Contemplate — as one may for St. Patrick’s Day — that humbly scrumptious and eminently basic cocktail, the Irish espresso.

It’s a deceptively easy drink, but its kind belies a sequence of small decisions yielding a cocktail larger than the sum of its elements. Nowadays you will discover what could be the fashionable splendid of an Irish espresso cocktail at Tom Bergin’s, the historic Irish pub on Fairfax Avenue open since 1936. Brothers Dave and Francis Castagnetti took possession of the bar in late 2019, after the constructing was designated as a historic monument by the Los Angeles Metropolis Council and saved from demolition. “In case you have a neon signal out entrance that claims ‘Home of Irish Espresso,’ you’ve obtained to come back appropriate,” laughs Francis Castagnetti.

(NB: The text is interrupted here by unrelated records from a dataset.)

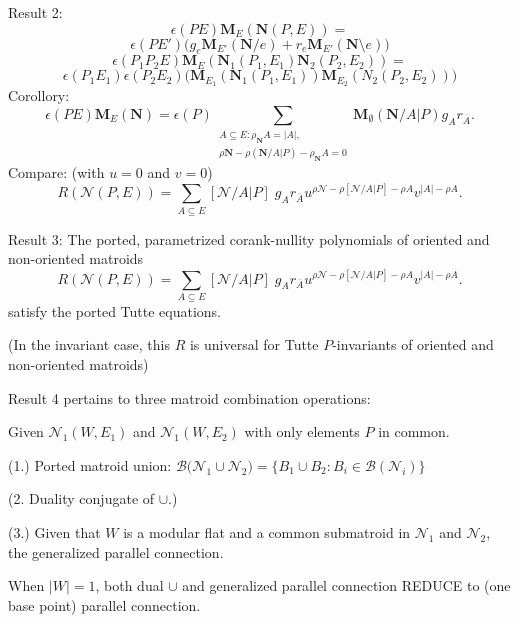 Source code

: \documentclass[%
  slidesonly,%
  semlayer,%
  amsmath
  ]{seminar}                                  %
\newcommand{\rank}{{\rho}}%
\newcommand{\Rank}{{\rho}}%
\newcommand{\Card}[1]{\ensuremath{{\left|#1\right|}}}
\newcommand{\ext}[1]{\ensuremath{\mathbf{#1}}}
\newcommand{\scomp}[1]{\ensuremath{\overline{#1}}}
\newcommand{\MVAR}[1]{{[#1]\;}}
\newcommand{\UNION}{\cup} %
\begin{document}
\begin{slide}
Result 2:
\[
   \epsilon(PE)\mathbf{M}_E(\mathbf{N}(P,E))=
\]
\[
   \epsilon(PE')\big(g_e\mathbf{M}_{E'}(\mathbf{N}/e) 
                + r_e\mathbf{M}_{E'}(\mathbf{N}\setminus e)\big)
\]
\[
   \epsilon(P_1P_2E)\mathbf{M}_E(\mathbf{N}_1(P_1,E_1)\mathbf{N}_2(P_2,E_2))
   =
\]
\[
   \epsilon(P_1E_1)\epsilon(P_2E_2)
   \big(\mathbf{M}_{E_1}(\mathbf{N}_1(P_1,E_1))\mathbf{M}_{E_2}({N}_2(P_2,E_2))\big)  
\]
Corollory:
\begin{equation}
\label{MESubsetSum}
\epsilon(PE)\ext{M}_E(\ext{N})=\epsilon(P)\sum_
             {\begin{array}{c}
                A\subseteq E:
	\rank_{\ext{N}}{A}=\Card{A},\\
	\rank{\ext{N}}-\rank{(\ext{N}/A|P)}-
        \rank_{\ext{N}}{A}=0
               \end{array}}
    \ext{M}_\emptyset(\ext{N}/A|P) g_Ar_{\scomp{A}}.
\end{equation}
Compare: (with $u=0$ and $v=0$)
\[
R(\mathcal{N}(P,E))=\sum_{A\subseteq E}
	\MVAR{\mathcal{N}/A|P}g_Ar_{\scomp{A}}
	u^{\Rank{\mathcal{N}}-\Rank{[\mathcal{N}/A|P]}-\Rank{A}}
	v^{\Card{A}-\Rank{A}}.
\]

\end{slide}

\begin{slide}
Result 3:  The ported, parametrized corank-nullity polynomials
of oriented and non-oriented matroids 
\[
R(\mathcal{N}(P,E))=\sum_{A\subseteq E}
	\MVAR{\mathcal{N}/A|P}g_Ar_{\scomp{A}}
	u^{\Rank{\mathcal{N}}-\Rank{[\mathcal{N}/A|P]}-\Rank{A}}
	v^{\Card{A}-\Rank{A}}.
\]
satisfy the ported Tutte equations.

(In the invariant case, this $R$ is universal for Tutte $P$-invariants
of oriented and non-oriented matroids)

\end{slide}

\begin{slide}
Result 4 pertains to three matroid combination operations:

Given $\mathcal{N}_1(W,E_1)$ and $\mathcal{N}_1(W,E_2)$ with
only elements $P$ in common.

(1.) Ported matroid union: $\mathcal{B}\big(\mathcal{N}_1\UNION\mathcal{N}_2\big) =
\{B_1\cup B_2 : B_i\in\mathcal{B}(\mathcal{N}_i)\}$

(2. Duality conjugate of $\UNION$.)

(3.) Given that $W$ is a modular flat and a common submatroid
in $\mathcal{N}_1$ and $\mathcal{N}_2$, the generalized parallel connection.

When $|W|=1$, both dual $\UNION$ and generalized parallel connection REDUCE
to (one base point) parallel connection.


\end{slide}
\end{document}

And are available appropriate they do. Irish coffees have been served in a single kind or one other at Tom Bergin’s for the higher a part of a century, however its present kind is a grasp class in thought of construction, constructed for repeatability and complexity with delicate trendy updates. The essential components embody espresso, Irish whiskey (Tullamore Dew is the usual pour), a contact of sweetener and textured cream — not fairly whipped however not fairly liquid, and thick sufficient in order to kind a form of layered, sealed float on the high of a tulip glass. Tom Bergin’s serves a number of hundred of the drinks each day, however on St. Patrick’s Day that quantity explodes into the hundreds.

Irish coffee in a tulip glass with a white foamy head, sitting on a wooden bar.

The Irish espresso at Tom Bergin’s is sweetened with turbinado sugar and topped with shaken heavy cream.

(Tom Bergin’s)

The Irish espresso’s historical past has Californian roots. Although its origins in County Limerick are the topic of a lot historic disagreement, few would dispute that the drink was popularized on the Buena Vista Cafe in San Francisco, which serves a number of thousand Irish coffees a day from a recipe that has not modified because the early Nineteen Fifties. The Buena Vista depends on sugar cubes as a sweetener, and makes use of a proprietary “aged cream” method involving a lot stirring and spooning to realize the proper texture.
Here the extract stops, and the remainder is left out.